[WORK ORDER] Every line containing the word "사용하여" is to be copied from the data below.

[SOURCE MATERIAL]
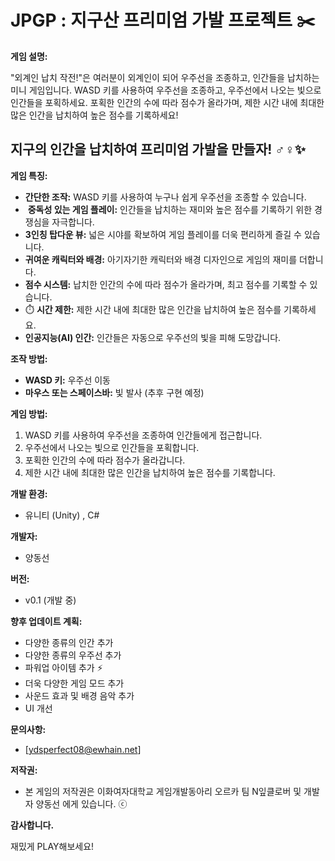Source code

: # JPGP : 지구산 프리미엄 가발 프로젝트 ✂️
**게임 설명:**

"외계인 납치 작전!"은 여러분이 외계인이 되어 우주선을 조종하고, 인간들을 납치하는 미니 게임입니다. WASD 키를 사용하여 우주선을 조종하고, 우주선에서 나오는 빛으로 인간들을 포획하세요. 포획한 인간의 수에 따라 점수가 올라가며, 제한 시간 내에 최대한 많은 인간을 납치하여 높은 점수를 기록하세요!
## 지구의 인간을 납치하여 프리미엄 가발을 만들자! ‍♂️‍♀️✨



**게임 특징:**

* **간단한 조작:** WASD 키를 사용하여 누구나 쉽게 우주선을 조종할 수 있습니다.
* ️ **중독성 있는 게임 플레이:** 인간들을 납치하는 재미와 높은 점수를 기록하기 위한 경쟁심을 자극합니다.
* **3인칭 탑다운 뷰:** 넓은 시야를 확보하여 게임 플레이를 더욱 편리하게 즐길 수 있습니다.
* **귀여운 캐릭터와 배경:** 아기자기한 캐릭터와 배경 디자인으로 게임의 재미를 더합니다.
* **점수 시스템:** 납치한 인간의 수에 따라 점수가 올라가며, 최고 점수를 기록할 수 있습니다.
* ⏱️ **시간 제한:** 제한 시간 내에 최대한 많은 인간을 납치하여 높은 점수를 기록하세요.
* **인공지능(AI) 인간:** 인간들은 자동으로 우주선의 빛을 피해 도망갑니다.

**조작 방법:**

* **WASD 키:** 우주선 이동
* **마우스 또는 스페이스바:** 빛 발사 (추후 구현 예정)

**게임 방법:**

1.  WASD 키를 사용하여 우주선을 조종하여 인간들에게 접근합니다.
2.  우주선에서 나오는 빛으로 인간들을 포획합니다.
3.  포획한 인간의 수에 따라 점수가 올라갑니다.
4.  제한 시간 내에 최대한 많은 인간을 납치하여 높은 점수를 기록합니다.

**개발 환경:**

* 유니티 (Unity) , C#

**개발자:**

* 양동선 ‍

**버전:**

* v0.1 (개발 중) 

**향후 업데이트 계획:**

* 다양한 종류의 인간 추가 
* 다양한 종류의 우주선 추가 
* 파워업 아이템 추가 ⚡
* 더욱 다양한 게임 모드 추가 
* 사운드 효과 및 배경 음악 추가 
* UI 개선 

**문의사항:**

* [ydsperfect08@ewhain.net] 

**저작권:**

* 본 게임의 저작권은 이화여자대학교 게임개발동아리 오르카 팀 N잎클로버 및 개발자 양동선 에게 있습니다. ⓒ

**감사합니다.**

재밌게 PLAY해보세요!

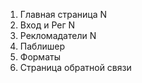 1) Главная страница N
2) Вход и Рег N
3) Рекломадатели N
4) Паблишер
5) Форматы
6) Страница обратной связи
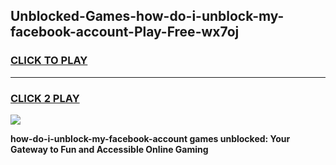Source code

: 
## Unblocked-Games-how-do-i-unblock-my-facebook-account-Play-Free-wx7oj
<h3>
<a href="https://premium76.site?title=how-do-i-unblock-my-facebook-account&ref=20M">CLICK TO PLAY</a></h3>
<hr>

<h3>
<a href="https://premium76.site?title=how-do-i-unblock-my-facebook-account&ref=20M">CLICK 2 PLAY</a>
  
</h3>

<a href="https://premium76.site?title=how-do-i-unblock-my-facebook-account&ref=19M"><img src="https://clearcache.store/games.png"></a>


**how-do-i-unblock-my-facebook-account games unblocked: Your Gateway to Fun and Accessible Online Gaming**
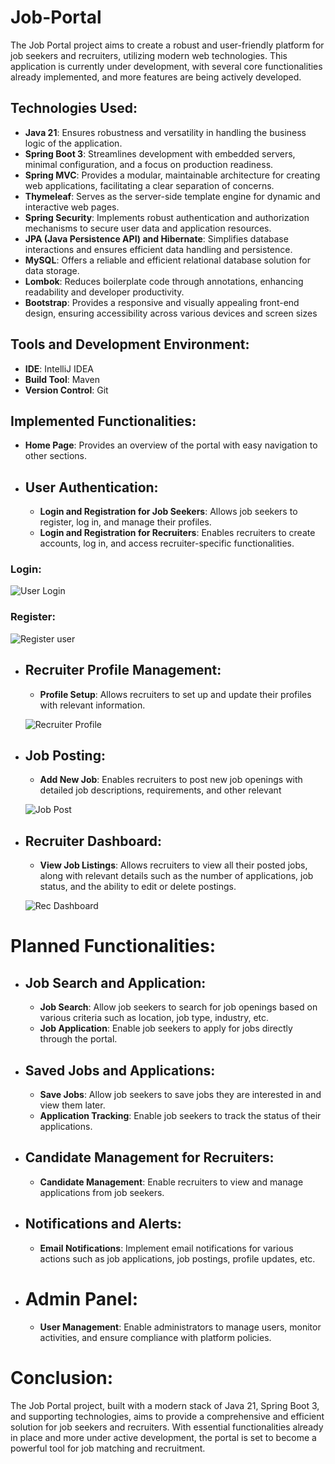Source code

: # Job-Portal
The Job Portal project aims to create a robust and user-friendly platform for job seekers and recruiters, utilizing modern web technologies. This application is currently under development, with several core functionalities already implemented, and more features are being actively developed.

## Technologies Used:

- **Java 21**: Ensures robustness and versatility in handling the business logic of the application.
- **Spring Boot 3**: Streamlines development with embedded servers, minimal configuration, and a focus on production readiness.
- **Spring MVC**: Provides a modular, maintainable architecture for creating web applications, facilitating a clear separation of concerns.
- **Thymeleaf**: Serves as the server-side template engine for dynamic and interactive web pages.
- **Spring Security**: Implements robust authentication and authorization mechanisms to secure user data and application resources.
- **JPA (Java Persistence API) and Hibernate**: Simplifies database interactions and ensures efficient data handling and persistence.
- **MySQL**: Offers a reliable and efficient relational database solution for data storage.
- **Lombok**: Reduces boilerplate code through annotations, enhancing readability and developer productivity.
- **Bootstrap**: Provides a responsive and visually appealing front-end design, ensuring accessibility across various devices and screen sizes

## Tools and Development Environment:

- **IDE**: IntelliJ IDEA 
- **Build Tool**: Maven
- **Version Control**: Git
  
## Implemented Functionalities:

- **Home Page**: Provides an overview of the portal with easy navigation to other sections.


- ## **User Authentication**:
  - **Login and Registration for Job Seekers**: Allows job seekers to register, log in, and manage their profiles.
  - **Login and Registration for Recruiters**: Enables recruiters to create accounts, log in, and access recruiter-specific functionalities.
### Login:
     
  ![User Login](https://github.com/hey-its-d2t2/Job-Portal/assets/63626210/b1d39942-b98b-48a5-948f-9e17b7a4eea8)

### Register:
  
  ![Register user](https://github.com/hey-its-d2t2/Job-Portal/assets/63626210/66ebcb03-8ad1-41ff-a52b-d52575c9a961)

    
- ## **Recruiter Profile Management**:
    - **Profile Setup**: Allows recruiters to set up and update their profiles with relevant information.

  ![Recruiter Profile](https://github.com/hey-its-d2t2/Job-Portal/assets/63626210/bedf73dd-1fa3-42e3-99bc-7644309c81af)

- ## **Job Posting**:
    - **Add New Job**: Enables recruiters to post new job openings with detailed job descriptions, requirements, and other relevant

   ![Job Post](https://github.com/hey-its-d2t2/Job-Portal/assets/63626210/25e752a0-06a0-45d9-9150-cc42297f9f17)

- ## Recruiter Dashboard:
  - **View Job Listings**: Allows recruiters to view all their posted jobs, along with relevant details such as the number of applications, job status, and the ability to edit or delete postings.
  
  ![Rec Dashboard](https://github.com/hey-its-d2t2/Job-Portal/assets/63626210/75da64de-9444-4a06-a234-c66686b07ede)

# Planned Functionalities:

- ## Job Search and Application:
  - **Job Search**: Allow job seekers to search for job openings based on various criteria such as location, job type, industry, etc.
  - **Job Application**: Enable job seekers to apply for jobs directly through the portal.
- ## Saved Jobs and Applications:
  - **Save Jobs**: Allow job seekers to save jobs they are interested in and view them later.
  - **Application Tracking**: Enable job seekers to track the status of their applications.
- ## Candidate Management for Recruiters:
  - **Candidate Management**: Enable recruiters to view and manage applications from job seekers.
- ## Notifications and Alerts:
  - **Email Notifications**: Implement email notifications for various actions such as job applications, job postings, profile updates, etc.
- # Admin Panel:
  - **User Management**: Enable administrators to manage users, monitor activities, and ensure compliance with platform policies.

# Conclusion:
The Job Portal project, built with a modern stack of Java 21, Spring Boot 3, and supporting technologies, aims to provide a comprehensive and efficient solution for job seekers and recruiters.
With essential functionalities already in place and more under active development, the portal is set to become a powerful tool for job matching and recruitment.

[RESPONSE BELOW]
"외계인 납치 작전!"은 여러분이 외계인이 되어 우주선을 조종하고, 인간들을 납치하는 미니 게임입니다. WASD 키를 사용하여 우주선을 조종하고, 우주선에서 나오는 빛으로 인간들을 포획하세요. 포획한 인간의 수에 따라 점수가 올라가며, 제한 시간 내에 최대한 많은 인간을 납치하여 높은 점수를 기록하세요!
* **간단한 조작:** WASD 키를 사용하여 누구나 쉽게 우주선을 조종할 수 있습니다.
1.  WASD 키를 사용하여 우주선을 조종하여 인간들에게 접근합니다.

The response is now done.